Nothing beyond the line containing "- Padronização do" should be printed; print each line exactly from the first line of the listing below through it.

═════ WORKING DATA

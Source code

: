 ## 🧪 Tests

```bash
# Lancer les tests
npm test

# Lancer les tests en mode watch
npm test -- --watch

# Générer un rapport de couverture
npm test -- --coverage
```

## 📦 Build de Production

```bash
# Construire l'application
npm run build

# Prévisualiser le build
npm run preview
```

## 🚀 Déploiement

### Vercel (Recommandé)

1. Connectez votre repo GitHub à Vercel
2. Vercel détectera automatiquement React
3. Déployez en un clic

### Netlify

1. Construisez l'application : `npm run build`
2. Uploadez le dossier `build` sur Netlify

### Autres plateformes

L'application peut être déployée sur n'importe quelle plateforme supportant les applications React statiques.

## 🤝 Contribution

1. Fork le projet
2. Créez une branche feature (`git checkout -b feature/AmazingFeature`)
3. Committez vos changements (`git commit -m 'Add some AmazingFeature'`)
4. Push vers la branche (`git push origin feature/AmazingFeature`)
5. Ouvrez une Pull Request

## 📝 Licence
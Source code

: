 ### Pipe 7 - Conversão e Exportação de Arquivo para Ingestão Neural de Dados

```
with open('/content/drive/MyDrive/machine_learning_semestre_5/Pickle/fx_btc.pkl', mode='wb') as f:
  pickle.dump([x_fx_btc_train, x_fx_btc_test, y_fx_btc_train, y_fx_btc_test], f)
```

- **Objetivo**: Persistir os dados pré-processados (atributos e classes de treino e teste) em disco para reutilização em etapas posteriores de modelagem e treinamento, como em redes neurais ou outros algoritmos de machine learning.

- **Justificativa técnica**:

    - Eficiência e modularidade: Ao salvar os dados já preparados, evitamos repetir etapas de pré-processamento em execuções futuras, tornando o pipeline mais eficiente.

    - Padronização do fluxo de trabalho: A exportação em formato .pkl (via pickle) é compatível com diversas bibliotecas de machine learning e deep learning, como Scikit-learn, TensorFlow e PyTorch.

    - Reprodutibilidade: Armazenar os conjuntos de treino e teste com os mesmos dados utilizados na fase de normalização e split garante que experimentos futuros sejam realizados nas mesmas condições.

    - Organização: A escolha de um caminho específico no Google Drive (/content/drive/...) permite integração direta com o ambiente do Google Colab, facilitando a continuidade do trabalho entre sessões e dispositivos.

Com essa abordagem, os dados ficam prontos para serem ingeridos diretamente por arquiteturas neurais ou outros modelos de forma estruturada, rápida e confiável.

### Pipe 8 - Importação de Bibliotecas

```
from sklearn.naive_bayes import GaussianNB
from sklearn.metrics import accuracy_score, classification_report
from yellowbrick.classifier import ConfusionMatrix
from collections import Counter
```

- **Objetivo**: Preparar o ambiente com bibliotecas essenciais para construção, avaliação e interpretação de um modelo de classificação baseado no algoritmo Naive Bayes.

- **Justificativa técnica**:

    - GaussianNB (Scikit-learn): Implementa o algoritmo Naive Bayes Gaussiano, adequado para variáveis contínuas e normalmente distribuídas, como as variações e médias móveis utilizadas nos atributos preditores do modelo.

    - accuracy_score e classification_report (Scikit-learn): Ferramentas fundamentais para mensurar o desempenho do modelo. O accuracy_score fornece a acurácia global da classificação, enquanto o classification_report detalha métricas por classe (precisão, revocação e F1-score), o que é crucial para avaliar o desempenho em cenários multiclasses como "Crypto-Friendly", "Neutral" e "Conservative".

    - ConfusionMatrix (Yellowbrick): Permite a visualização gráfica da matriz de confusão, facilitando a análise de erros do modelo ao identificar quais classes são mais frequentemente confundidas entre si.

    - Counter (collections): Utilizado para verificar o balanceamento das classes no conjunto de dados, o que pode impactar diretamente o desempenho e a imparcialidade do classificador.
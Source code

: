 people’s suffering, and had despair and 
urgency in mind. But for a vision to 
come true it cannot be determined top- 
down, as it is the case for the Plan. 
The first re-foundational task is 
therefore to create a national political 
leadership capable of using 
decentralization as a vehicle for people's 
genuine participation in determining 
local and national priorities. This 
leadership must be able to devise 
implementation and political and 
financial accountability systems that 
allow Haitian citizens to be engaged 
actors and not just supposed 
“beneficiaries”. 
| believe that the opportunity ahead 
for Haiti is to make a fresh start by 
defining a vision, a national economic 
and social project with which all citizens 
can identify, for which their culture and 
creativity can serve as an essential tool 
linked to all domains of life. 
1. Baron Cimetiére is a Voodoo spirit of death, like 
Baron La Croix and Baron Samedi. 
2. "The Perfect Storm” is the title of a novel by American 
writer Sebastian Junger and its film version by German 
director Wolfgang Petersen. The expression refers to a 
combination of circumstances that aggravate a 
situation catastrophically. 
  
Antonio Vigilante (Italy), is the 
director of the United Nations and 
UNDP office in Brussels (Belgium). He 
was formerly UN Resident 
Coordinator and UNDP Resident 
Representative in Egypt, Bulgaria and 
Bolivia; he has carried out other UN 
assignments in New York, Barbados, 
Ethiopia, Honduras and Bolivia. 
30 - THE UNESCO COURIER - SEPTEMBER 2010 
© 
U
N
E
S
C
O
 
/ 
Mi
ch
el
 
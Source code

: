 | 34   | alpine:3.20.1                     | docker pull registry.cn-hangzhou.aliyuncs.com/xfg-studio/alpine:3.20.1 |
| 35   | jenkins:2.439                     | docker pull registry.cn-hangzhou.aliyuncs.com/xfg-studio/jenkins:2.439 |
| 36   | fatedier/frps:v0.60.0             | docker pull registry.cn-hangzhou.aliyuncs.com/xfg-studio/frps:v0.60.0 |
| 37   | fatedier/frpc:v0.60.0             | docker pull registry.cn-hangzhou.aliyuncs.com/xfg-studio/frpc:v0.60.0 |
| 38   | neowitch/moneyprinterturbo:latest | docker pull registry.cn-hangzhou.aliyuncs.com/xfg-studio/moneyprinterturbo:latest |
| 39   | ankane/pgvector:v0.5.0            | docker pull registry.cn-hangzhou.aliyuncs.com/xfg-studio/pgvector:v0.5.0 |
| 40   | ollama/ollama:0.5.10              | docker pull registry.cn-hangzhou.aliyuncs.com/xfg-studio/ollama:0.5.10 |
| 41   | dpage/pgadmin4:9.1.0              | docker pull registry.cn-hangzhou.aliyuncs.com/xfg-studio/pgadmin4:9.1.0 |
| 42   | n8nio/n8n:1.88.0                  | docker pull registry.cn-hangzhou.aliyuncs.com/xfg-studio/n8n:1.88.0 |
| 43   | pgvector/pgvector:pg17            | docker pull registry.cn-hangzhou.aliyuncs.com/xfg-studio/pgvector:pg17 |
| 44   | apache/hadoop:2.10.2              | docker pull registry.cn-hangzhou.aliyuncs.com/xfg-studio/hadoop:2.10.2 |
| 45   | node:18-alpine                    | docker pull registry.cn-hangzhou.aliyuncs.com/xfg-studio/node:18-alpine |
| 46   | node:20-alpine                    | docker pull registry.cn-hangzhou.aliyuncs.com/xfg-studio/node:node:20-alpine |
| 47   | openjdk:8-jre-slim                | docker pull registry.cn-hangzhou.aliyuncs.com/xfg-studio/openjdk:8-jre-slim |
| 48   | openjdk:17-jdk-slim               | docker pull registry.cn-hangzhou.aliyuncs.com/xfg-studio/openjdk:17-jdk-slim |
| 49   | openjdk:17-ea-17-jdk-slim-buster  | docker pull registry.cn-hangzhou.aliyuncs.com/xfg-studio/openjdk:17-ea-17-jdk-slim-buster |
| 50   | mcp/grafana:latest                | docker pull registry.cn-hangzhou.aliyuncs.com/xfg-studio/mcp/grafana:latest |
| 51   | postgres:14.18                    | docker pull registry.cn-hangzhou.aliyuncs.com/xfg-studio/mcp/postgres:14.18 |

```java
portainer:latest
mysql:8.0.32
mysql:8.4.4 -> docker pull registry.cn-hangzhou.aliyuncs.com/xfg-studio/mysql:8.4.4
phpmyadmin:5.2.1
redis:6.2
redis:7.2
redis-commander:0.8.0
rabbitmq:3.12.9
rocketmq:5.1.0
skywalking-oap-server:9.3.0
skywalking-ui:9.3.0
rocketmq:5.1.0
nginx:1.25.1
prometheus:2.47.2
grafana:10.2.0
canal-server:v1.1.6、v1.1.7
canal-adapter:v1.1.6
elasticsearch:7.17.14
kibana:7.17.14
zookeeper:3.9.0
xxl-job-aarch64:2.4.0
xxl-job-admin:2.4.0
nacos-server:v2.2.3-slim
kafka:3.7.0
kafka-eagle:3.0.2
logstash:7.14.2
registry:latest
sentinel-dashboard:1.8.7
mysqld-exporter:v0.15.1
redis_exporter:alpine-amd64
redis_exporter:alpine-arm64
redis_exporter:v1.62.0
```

══════════

→ OUTPUT OF THE EXERCISE:
Source code

: ## 🧪 Tests

```bash
# Lancer les tests
npm test

# Lancer les tests en mode watch
npm test -- --watch

# Générer un rapport de couverture
npm test -- --coverage
```

## 📦 Build de Production

```bash
# Construire l'application
npm run build

# Prévisualiser le build
npm run preview
```

## 🚀 Déploiement

### Vercel (Recommandé)

1. Connectez votre repo GitHub à Vercel
2. Vercel détectera automatiquement React
3. Déployez en un clic

### Netlify

1. Construisez l'application : `npm run build`
2. Uploadez le dossier `build` sur Netlify

### Autres plateformes

L'application peut être déployée sur n'importe quelle plateforme supportant les applications React statiques.

## 🤝 Contribution

1. Fork le projet
2. Créez une branche feature (`git checkout -b feature/AmazingFeature`)
3. Committez vos changements (`git commit -m 'Add some AmazingFeature'`)
4. Push vers la branche (`git push origin feature/AmazingFeature`)
5. Ouvrez une Pull Request

## 📝 Licence
Source code

: ### Pipe 7 - Conversão e Exportação de Arquivo para Ingestão Neural de Dados

```
with open('/content/drive/MyDrive/machine_learning_semestre_5/Pickle/fx_btc.pkl', mode='wb') as f:
  pickle.dump([x_fx_btc_train, x_fx_btc_test, y_fx_btc_train, y_fx_btc_test], f)
```

- **Objetivo**: Persistir os dados pré-processados (atributos e classes de treino e teste) em disco para reutilização em etapas posteriores de modelagem e treinamento, como em redes neurais ou outros algoritmos de machine learning.

- **Justificativa técnica**:

    - Eficiência e modularidade: Ao salvar os dados já preparados, evitamos repetir etapas de pré-processamento em execuções futuras, tornando o pipeline mais eficiente.

    - Padronização do fluxo de trabalho: A exportação em formato .pkl (via pickle) é compatível com diversas bibliotecas de machine learning e deep learning, como Scikit-learn, TensorFlow e PyTorch.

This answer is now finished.